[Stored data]
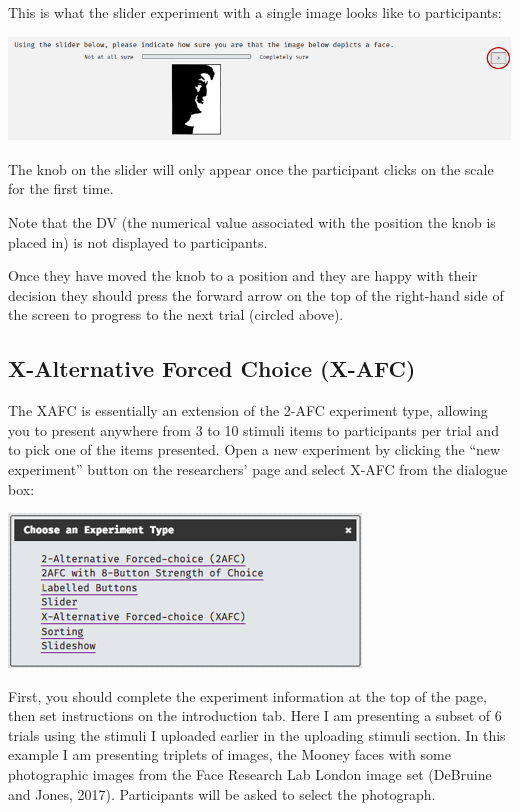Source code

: \documentclass[]{book}
\begin{document}
This is what the slider experiment with a single image looks like to
participants:

\includegraphics{images/screenshots/view_slider.png}

The knob on the slider will only appear once the participant clicks on
the scale for the first time.

Note that the DV (the numerical value associated with the position the
knob is placed in) is not displayed to participants.

Once they have moved the knob to a position and they are happy with
their decision they should press the forward arrow on the top of the
right-hand side of the screen to progress to the next trial (circled
above).

\subsection{X-Alternative Forced Choice
(X-AFC)}\label{x-alternative-forced-choice-x-afc}

The XAFC is essentially an extension of the 2-AFC experiment type,
allowing you to present anywhere from 3 to 10 stimuli items to
participants per trial and to pick one of the items presented. Open a
new experiment by clicking the ``new experiment'' button on the
researchers' page and select X-AFC from the dialogue box:

\includegraphics{images/screenshots/exp_2.png}

First, you should complete the experiment information at the top of the
page, then set instructions on the introduction tab. Here I am
presenting a subset of 6 trials using the stimuli I uploaded earlier in
the uploading stimuli section. In this example I am presenting triplets
of images, the Mooney faces with some photographic images from the Face
Research Lab London image set (DeBruine and Jones, 2017). Participants
will be asked to select the photograph.
\end{document}
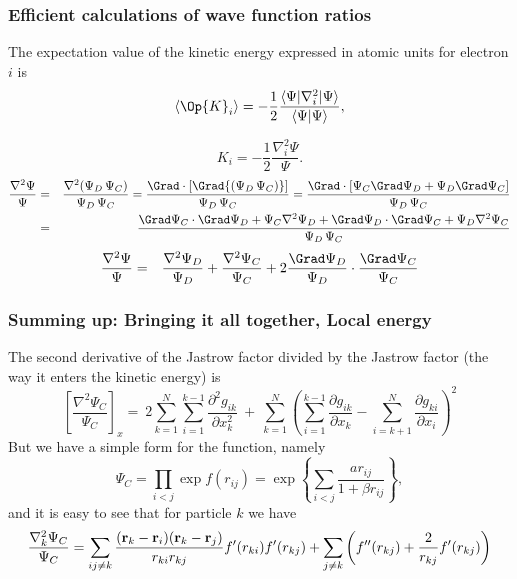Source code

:\frame
 {
   \frametitle{Efficient calculations of wave function ratios}
 \begin{small}
 {\scriptsize

The expectation value of the kinetic energy expressed in atomic units for electron $i$ is 
\begin{equation}
 \langle \Op{K}_i \rangle = -\frac{1}{2}\frac{\langle\Psi|\nabla_{i}^2|\Psi \rangle}{\langle\Psi|\Psi \rangle},
\end{equation}

\begin{equation}\label{kineticE}
K_i = -\frac{1}{2}\frac{\nabla_{i}^{2} \Psi}{\Psi}.
\end{equation}
\begin{eqnarray}
\frac{\nabla^2 \Psi}{\Psi} & = & \frac{\nabla^2 ({\Psi_{D} \,  \Psi_C})}{\Psi_{D} \,  \Psi_C} = \frac{\Grad \cdot [\Grad {(\Psi_{D} \,  \Psi_C)}]}{\Psi_{D} \,  \Psi_C} = \frac{\Grad \cdot [ \Psi_C \Grad \Psi_{D} + \Psi_{D} \Grad  \Psi_C]}{\Psi_{D} \,  \Psi_C}\nonumber\\
&  = & \frac{\Grad  \Psi_C \cdot \Grad \Psi_{D} +  \Psi_C \nabla^2 \Psi_{D} + \Grad \Psi_{D} \cdot \Grad  \Psi_C + \Psi_{D} \nabla^2  \Psi_C}{\Psi_{D} \,  \Psi_C}\nonumber\\
\end{eqnarray}
\begin{eqnarray}
\frac{\nabla^2 \Psi}{\Psi}
& = & \frac{\nabla^2 \Psi_{D}}{\Psi_{D}} + \frac{\nabla^2  \Psi_C}{ \Psi_C} + 2 \frac{\Grad \Psi_{D}}{\Psi_{D}}\cdot\frac{\Grad  \Psi_C}{ \Psi_C}
\end{eqnarray}
 }
 \end{small}
 }


\frame
{
  \frametitle{Summing up: Bringing it all together, Local energy}
\begin{small}
{\scriptsize

The second derivative of the Jastrow factor divided by the Jastrow factor (the way it enters the kinetic energy) is
\[
\left[\frac{\nabla^2 \Psi_C}{\Psi_C}\right]_x =\  
2\sum_{k=1}^{N}
\sum_{i=1}^{k-1}\frac{\partial^2 g_{ik}}{\partial x_k^2}\ +\ 
\sum_{k=1}^N
\left(
\sum_{i=1}^{k-1}\frac{\partial g_{ik}}{\partial x_k} -
\sum_{i=k+1}^{N}\frac{\partial g_{ki}}{\partial x_i}
\right)^2
\]
But we have a simple form for the function, namely
\[
\Psi_{C}=\prod_{i< j}\exp{f(r_{ij})}= \exp{\left\{\sum_{i<j}\frac{ar_{ij}}{1+\beta r_{ij}}\right\}},
\]
and it is easy to see that for particle  $k$
we have
\[
  \frac{\nabla^2_k \Psi_C}{\Psi_C }=
\sum_{ij\ne k}\frac{({\bf r}_k-{\bf r}_i)({\bf r}_k-{\bf r}_j)}{r_{ki}r_{kj}}f'(r_{ki})f'(r_{kj})+
\sum_{j\ne k}\left( f''(r_{kj})+\frac{2}{r_{kj}}f'(r_{kj})\right)
\]
}
\end{small}
}



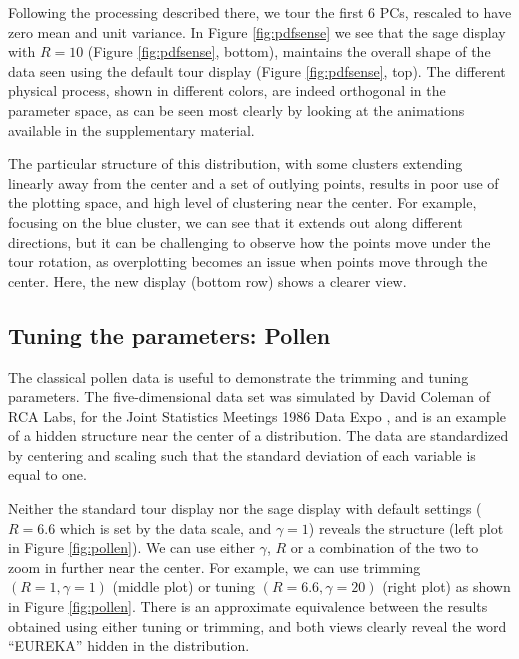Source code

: \documentclass[]{interact}
\theoremstyle{plain}%
\theoremstyle{definition}
\theoremstyle{remark}
\begin{document}
Following the processing described there, we tour the first 6 PCs,
rescaled to have zero mean and unit variance. In Figure
\ref{fig:pdfsense} we see that the sage display with \(R = 10\) (Figure
\ref{fig:pdfsense}, bottom), maintains the overall shape of the data
seen using the default tour display (Figure \ref{fig:pdfsense}, top).
The different physical process, shown in different colors, are indeed
orthogonal in the parameter space, as can be seen most clearly by
looking at the animations available in the supplementary material.

The particular structure of this distribution, with some clusters
extending linearly away from the center and a set of outlying points,
results in poor use of the plotting space, and high level of clustering
near the center. For example, focusing on the blue cluster, we can see
that it extends out along different directions, but it can be
challenging to observe how the points move under the tour rotation, as
overplotting becomes an issue when points move through the center. Here,
the new display (bottom row) shows a clearer view.

\hypertarget{sec:appl4}{%
\subsection{Tuning the parameters: Pollen}\label{sec:appl4}}

The classical pollen data is useful to demonstrate the trimming and
tuning parameters. The five-dimensional data set was simulated by David
Coleman of RCA Labs, for the Joint Statistics Meetings 1986 Data Expo
\citep{pollen}, and is an example of a hidden structure near the center
of a distribution. The data are standardized by centering and scaling
such that the standard deviation of each variable is equal to one.

Neither the standard tour display nor the sage display with default
settings (\(R=6.6\) which is set by the data scale, and \(\gamma=1\))
reveals the structure (left plot in Figure \ref{fig:pollen}). We can use
either \(\gamma\), \(R\) or a combination of the two to zoom in further
near the center. For example, we can use trimming \((R=1, \gamma=1)\)
(middle plot) or tuning \((R=6.6,\gamma=20)\) (right plot) as shown in
Figure \ref{fig:pollen}. There is an approximate equivalence between the
results obtained using either tuning or trimming, and both views clearly
reveal the word ``EUREKA'' hidden in the distribution.
\end{document}
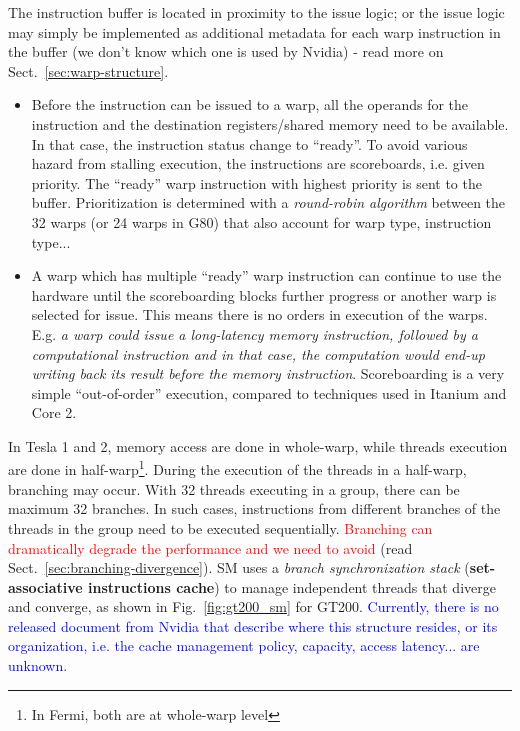 \begin{framed}
  The instruction buffer is located in proximity to the issue logic; or
  the issue logic may simply be implemented as additional metadata for
  each warp instruction in the buffer (we don't know which one is used
  by Nvidia) - read more on Sect.~\ref{sec:warp-structure}.
\end{framed}

\begin{itemize}
\item Before the instruction can be issued to a warp, all the operands
  for the instruction and the destination registers/shared memory need
  to be available. In that case, the instruction status change to
  ``ready''. To avoid various hazard from stalling execution, the
  instructions are scoreboards, i.e. given priority.  The ``ready''
  warp instruction with highest priority is sent to the
  buffer. Prioritization is determined with a
  {\it round-robin algorithm} between the 32 warps (or 24 warps in
  G80) that also account for warp type, instruction type...

\item A warp which has multiple ``ready'' warp instruction can
  continue to use the hardware until the scoreboarding blocks further
  progress or another warp is selected for issue. This means there is
  no orders in execution of the warps. E.g.
  {\it a warp could issue a long-latency memory instruction, followed
    by a computational instruction and in that case, the computation
    would end-up writing back its result before the memory
    instruction}.
  Scoreboarding is a very simple ``out-of-order'' execution, compared
  to techniques used in Itanium and Core 2.
\end{itemize}

In Tesla 1 and 2, memory access are done in whole-warp, while threads
execution are done in
half-warp\footnote{In Fermi, both are at whole-warp level}. During the
execution of the threads in a half-warp, branching may occur. With 32
threads executing in a group, there can be maximum 32 branches. In
such cases, instructions from different branches of the threads in the
group need to be executed sequentially.
\textcolor{red}{Branching can dramatically degrade the performance and
  we need to avoid}
(read Sect.~\ref{sec:branching-divergence}). SM uses a
{\it branch synchronization stack}
({\bf set-associative instructions cache}) to manage independent
threads that diverge and converge, as shown in Fig.~\ref{fig:gt200_sm}
for GT200.
\textcolor{blue}{Currently, there is no released document from Nvidia
  that describe where this structure resides, or its organization,
  i.e. the cache management policy, capacity, access latency... are
  unknown}.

*What you will do:* From the records above, quote only the lines running from the line with "group need to be executed sequentially." to the line with "to manage independent", both lines included.

*Finished task:*
group need to be executed sequentially.
\textcolor{red}{Branching can dramatically degrade the performance and
  we need to avoid}
(read Sect.~\ref{sec:branching-divergence}). SM uses a
{\it branch synchronization stack}
({\bf set-associative instructions cache}) to manage independent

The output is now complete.